US 11,671,551 B2
Synchronization of multi-device image data using multimodal sensor data
Jason Vandekieft, Madison, WI (US); Nikolaos Georgis, San Diego, CA (US); and Chad Goolbis, Madison, WI (US)
Assigned to SONY GROUP CORPORATION, Tokyo (JP)
Filed by SONY GROUP CORPORATION, Tokyo (JP)
Filed on May 24, 2021, as Appl. No. 17/328,920.
Prior Publication US 2022/0377208 A1, Nov. 24, 2022
Int. Cl. H04N 5/04 (2006.01); G10L 25/18 (2013.01); G10L 25/51 (2013.01); G06F 18/22 (2023.01); H04N 23/80 (2023.01); H04N 23/90 (2023.01)

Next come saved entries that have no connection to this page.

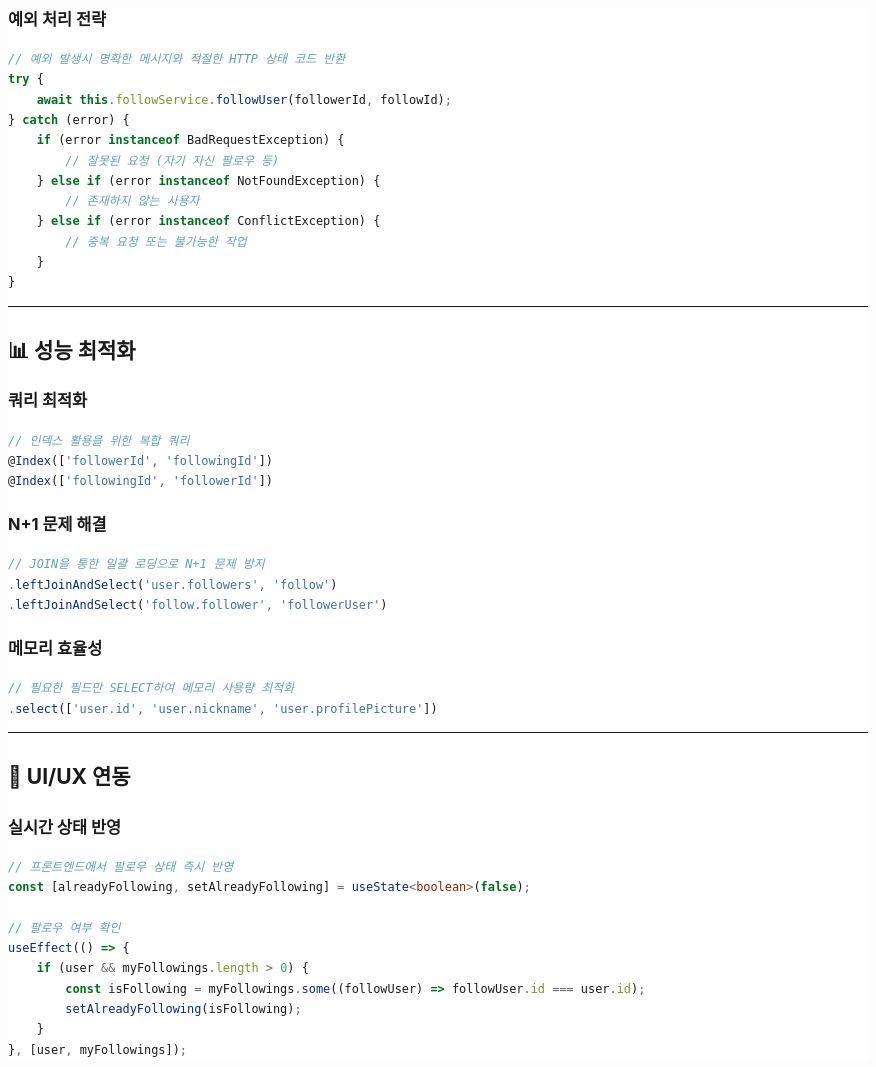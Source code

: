 ### 예외 처리 전략

```typescript
// 예외 발생시 명확한 메시지와 적절한 HTTP 상태 코드 반환
try {
    await this.followService.followUser(followerId, followId);
} catch (error) {
    if (error instanceof BadRequestException) {
        // 잘못된 요청 (자기 자신 팔로우 등)
    } else if (error instanceof NotFoundException) {
        // 존재하지 않는 사용자
    } else if (error instanceof ConflictException) {
        // 중복 요청 또는 불가능한 작업
    }
}
```

---

## 📊 성능 최적화

### 쿼리 최적화

```typescript
// 인덱스 활용을 위한 복합 쿼리
@Index(['followerId', 'followingId'])
@Index(['followingId', 'followerId'])
```

### N+1 문제 해결

```typescript
// JOIN을 통한 일괄 로딩으로 N+1 문제 방지
.leftJoinAndSelect('user.followers', 'follow')
.leftJoinAndSelect('follow.follower', 'followerUser')
```

### 메모리 효율성

```typescript
// 필요한 필드만 SELECT하여 메모리 사용량 최적화
.select(['user.id', 'user.nickname', 'user.profilePicture'])
```

---

## 🔄 UI/UX 연동

### 실시간 상태 반영

```typescript
// 프론트엔드에서 팔로우 상태 즉시 반영
const [alreadyFollowing, setAlreadyFollowing] = useState<boolean>(false);

// 팔로우 여부 확인
useEffect(() => {
    if (user && myFollowings.length > 0) {
        const isFollowing = myFollowings.some((followUser) => followUser.id === user.id);
        setAlreadyFollowing(isFollowing);
    }
}, [user, myFollowings]);
```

CPC H04N 5/04 (2013.01) [G06F 18/22 (2023.01); G10L 25/18 (2013.01); G10L 25/51 (2013.01); H04N 23/80 (2023.01); H04N 23/90 (2023.01)] 20 Claims
OG exemplary drawing
 
1. A system, comprising:
circuitry configured to:
receive, from a plurality of image-capture devices, image data comprising a plurality of image sequences of a first object, wherein each image sequence of the plurality of image sequences corresponds to an image-capture device of the plurality of image-capture devices;
receive a set of sensor data from the plurality of image-capture devices,
wherein each sensor data of the received set of sensor data comprises at least one of an Inertial Measurement Unit (IMU) data or audio data, and
each sensor data of the received set of sensor data is associated with a duration of acquisition of a corresponding image sequence of the plurality of image sequences;
extract, from the received set of sensor data, a first IMU data corresponding to a first image sequence of the plurality of image sequences;
generate a first spectrogram of the first IMU data;
filter the generated first spectrogram based on one of a first two-dimensional (2D) diamond kernel or a first masked max filter to generate a first filter result;
convert the first filter result to a first list of one of time-domain values or frequency-domain values;
generate a first lookup key with first offset values to neighboring list elements of the first list;
determine, based on the generated first lookup key, a match between a first set of image frames of the first image sequence and a second set of image frames of a second image sequence of the plurality of image sequences;
compute an offset between the first set of image frames and the second set of image frames, based on the match; and
synchronize the first image sequence with the second image sequence based on the computed offset.